India’s real estate sector accounts for about 7 per cent share of country’s GDP (estimated at $ 3.5 trillion) and is expected to touch level of $ 1 trillion by 2030.

This flexibility in inviting resolution plans in real-estate cases has been provided with a view that each project in a real estate case may need different treatment in terms of resolution.

IBBI had in January 2021 sought public comments on measures that may be needed to improve outcomes in real estate cases.

It was then observed there are situations where because of the default in one project, the CIRP is initiated against the entire company. This is counterproductive as other solvent projects are also stalled post-commencement. In real estate cases, the default often pertains to specific projects (while other projects continue to do well).

Amended dispensation

Meanwhile, under the amended dispensation, the RP has been mandated to convene a CoC meeting at least once in every 30 days, with a provision to extend the interval between meetings to a maximum of one meeting per quarter, if CoC so decides.

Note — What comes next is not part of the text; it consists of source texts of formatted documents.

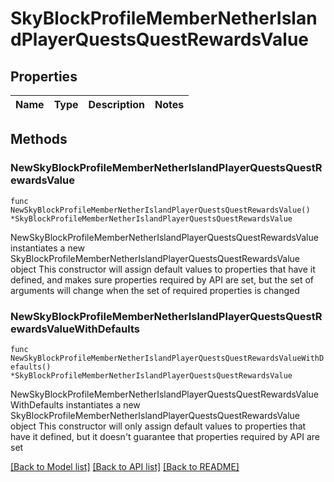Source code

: # SkyBlockProfileMemberNetherIslandPlayerQuestsQuestRewardsValue

## Properties

Name | Type | Description | Notes
------------ | ------------- | ------------- | -------------

## Methods

### NewSkyBlockProfileMemberNetherIslandPlayerQuestsQuestRewardsValue

`func NewSkyBlockProfileMemberNetherIslandPlayerQuestsQuestRewardsValue() *SkyBlockProfileMemberNetherIslandPlayerQuestsQuestRewardsValue`

NewSkyBlockProfileMemberNetherIslandPlayerQuestsQuestRewardsValue instantiates a new SkyBlockProfileMemberNetherIslandPlayerQuestsQuestRewardsValue object
This constructor will assign default values to properties that have it defined,
and makes sure properties required by API are set, but the set of arguments
will change when the set of required properties is changed

### NewSkyBlockProfileMemberNetherIslandPlayerQuestsQuestRewardsValueWithDefaults

`func NewSkyBlockProfileMemberNetherIslandPlayerQuestsQuestRewardsValueWithDefaults() *SkyBlockProfileMemberNetherIslandPlayerQuestsQuestRewardsValue`

NewSkyBlockProfileMemberNetherIslandPlayerQuestsQuestRewardsValueWithDefaults instantiates a new SkyBlockProfileMemberNetherIslandPlayerQuestsQuestRewardsValue object
This constructor will only assign default values to properties that have it defined,
but it doesn't guarantee that properties required by API are set


[[Back to Model list]](../README.md#documentation-for-models) [[Back to API list]](../README.md#documentation-for-api-endpoints) [[Back to README]](../README.md)


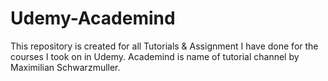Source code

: # Udemy-Academind
This repository is created for all Tutorials &amp; Assignment I have done for the courses I took on in Udemy. Academind is name of tutorial channel by Maximilian Schwarzmuller. 
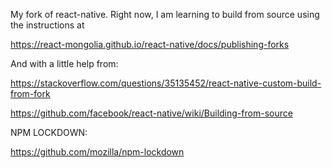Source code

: My fork of react-native. Right now, I am learning to build from source using the instructions at

https://react-mongolia.github.io/react-native/docs/publishing-forks

And with a little help from:

https://stackoverflow.com/questions/35135452/react-native-custom-build-from-fork

https://github.com/facebook/react-native/wiki/Building-from-source

NPM LOCKDOWN:

https://github.com/mozilla/npm-lockdown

To enhance the oversight of the CoC over going concern costs, the amendment provides that the RP must seek approval from the CoC for all costs including going concern costs related to the insolvency resolution process.

With an aim to increase transparency and reduce disputes over valuation related issues, the amendment provides for explaining the valuation methodology to the members of the CoC before the computation of estimates.

For fostering informed participation in the process, the amendment provides that the fair value may be made part of the information memorandum (IM). 

EXPERTS’ TAKE 

Hari Hara Mishra, CEO, Association of ARCs in India, said that one third of all cases admitted under IBC, relate to real estate and construction sector. 

To improve resolution outcome, Amitabh Kant Committee on stalled real estate projects  had recommended project wise resolution plans,  as the prospective resolution applicant can pick and choose projects based on his risk appetite, he added.

Sushmita Gandhi, Partner, IndusLaw, said that mandating separate bank account for each real estate project would definitely prove to be beneficial for streamlining the CIRP during project wise insolvency.

Anoop Rawat, Partner, Shardul Amarchand Mangaldas & Co, said that IBBI has yet again proved that it is a dynamic regulator. Many operational difficulties have been resolved in the latest amendments.

The key changes include removing the comingling of funds in real estate projects by prescribing separate bank accounts for real estate projects and allowing CoC to invite resolution plan for each project, Rawat added.

Anjali Jain Partner - Insolvency & Restructuring Practice at Areness - a law firm, said: “Out of total CIRPs initiated till date, real estate sector has 21 per cent of the share in the pool and further study of data would indicate that the proportion of real estate companies heading for liquidation (18 per cent) is proportionately more than what could be resolved (15 per cent) under the Code”. This signified the utter need to bring synchronization of the IBC process with real estate sector, she added.